Yes, people, despite my past proclamations that I had no interest in a career, instead settling for working odd jobs here and there for the past 10 years while I gave myself over to mom jeans and dirty diapers and then had to brave the gauntlet to take myself BACK, I have changed my mind. I officially want to be a writer. And this year, I want to write a book.

Indeed, I had made this same resolution last year. I set about making this dream come true on January 1st, career-building checklist and all. While I had been dabbling in writing stories for my local newspaper (I'd been a reporter in my life B.C...before children), I secured my own column in a parenting magazine and had my resume professionally done. As I sit here today, I am a working freelance writer with an income that each month exceeds the one of the month before. Seriously? It's like a dream.

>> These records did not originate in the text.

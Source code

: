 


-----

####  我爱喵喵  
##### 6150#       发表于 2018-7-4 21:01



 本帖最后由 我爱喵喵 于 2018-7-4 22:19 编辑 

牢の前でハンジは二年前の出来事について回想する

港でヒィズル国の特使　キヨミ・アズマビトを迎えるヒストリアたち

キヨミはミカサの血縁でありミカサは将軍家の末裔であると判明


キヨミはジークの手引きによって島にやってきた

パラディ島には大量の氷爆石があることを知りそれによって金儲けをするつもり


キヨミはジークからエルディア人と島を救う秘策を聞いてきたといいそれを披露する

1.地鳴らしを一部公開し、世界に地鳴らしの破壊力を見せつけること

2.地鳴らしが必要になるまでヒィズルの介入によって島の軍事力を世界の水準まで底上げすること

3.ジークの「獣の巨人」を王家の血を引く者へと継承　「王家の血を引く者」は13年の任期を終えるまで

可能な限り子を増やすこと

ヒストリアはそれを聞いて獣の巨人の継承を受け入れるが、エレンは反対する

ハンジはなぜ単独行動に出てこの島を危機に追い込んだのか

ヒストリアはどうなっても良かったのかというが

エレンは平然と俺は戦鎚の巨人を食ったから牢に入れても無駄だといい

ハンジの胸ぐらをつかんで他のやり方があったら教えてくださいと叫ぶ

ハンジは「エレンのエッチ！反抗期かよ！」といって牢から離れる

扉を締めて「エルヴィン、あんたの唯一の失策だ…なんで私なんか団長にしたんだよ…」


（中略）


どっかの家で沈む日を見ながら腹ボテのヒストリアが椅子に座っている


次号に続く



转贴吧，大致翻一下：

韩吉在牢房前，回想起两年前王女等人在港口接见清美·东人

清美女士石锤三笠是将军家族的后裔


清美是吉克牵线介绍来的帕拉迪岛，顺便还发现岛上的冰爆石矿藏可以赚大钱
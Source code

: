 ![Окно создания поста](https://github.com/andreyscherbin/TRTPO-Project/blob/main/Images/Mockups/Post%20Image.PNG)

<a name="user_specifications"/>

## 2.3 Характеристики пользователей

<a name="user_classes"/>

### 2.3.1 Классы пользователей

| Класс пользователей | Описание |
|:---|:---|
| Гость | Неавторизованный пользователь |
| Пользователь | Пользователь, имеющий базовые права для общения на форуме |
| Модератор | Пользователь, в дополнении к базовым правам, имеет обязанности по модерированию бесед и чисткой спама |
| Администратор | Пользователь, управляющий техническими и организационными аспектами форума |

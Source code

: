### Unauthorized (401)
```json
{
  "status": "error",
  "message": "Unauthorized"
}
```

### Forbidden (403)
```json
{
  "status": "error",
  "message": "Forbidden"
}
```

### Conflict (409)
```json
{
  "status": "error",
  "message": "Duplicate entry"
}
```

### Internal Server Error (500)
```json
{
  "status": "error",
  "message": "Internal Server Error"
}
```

But being me, I am never satisfied. Now I get ready -- in 2011 -- to take the next step. I am going to self-publish a book. In many ways, the decision to write a book is like going off the pill. It's a decision to become pregnant with every idea and every honest and sincere thought I've ever had, letting it grow inside of my and then I will eventually give in to the labor pains and push that sonofabitch out of my hoo-ha in a painful and vulnerable way.

So get ready, world, for what I have to say. I am about to get completely knocked up. Happy New Year to anyone out there reading...2011 will be a big one.

Tuesday, December 21, 2010

the truth...about being a good blogger

the truth is that I am incapable of being a good blogger because, it has come to my attention, that i am not a blogger at all. i am a writer.

a good blogger finds something to post daily, no matter how insignificant. a good blogger reads other blogs and comments, too. a good blogger thanks people for stopping by when they see evidence of their visit.

i have been a good blogger in the past, and it led me to where i am right now, but i sit here a different woman than i was.

i just wanted to get my excuses on the table early. i have vomit to wash out of my bathmat and a 9 year old to nurse back to health. i had so very much i wanted to write but only the brain cells to do this, to write this. to blog.

maybe i can do this after all.

Saturday, December 18, 2010

the truth...about the internet

the truth is that it sucks you in and makes you believe that your life exists on a little screen with a qwerty keyboard attached. that you and your "friends" can be in touch all day long. that disputes with your mate can be dealt with via gmail or IM or status updates.

that you are powerful beyond belief because your followers and your subscribers and your readers and your "friends" agree with you and said so, too.

well, with their keystrokes anyways.

but when you unplug, you notice things. people, voices, hearts. auras, scents, love. it's good to unplug from time to time, to make sure that your friends -- the ones I am not putting in quotation marks -- still know who you are.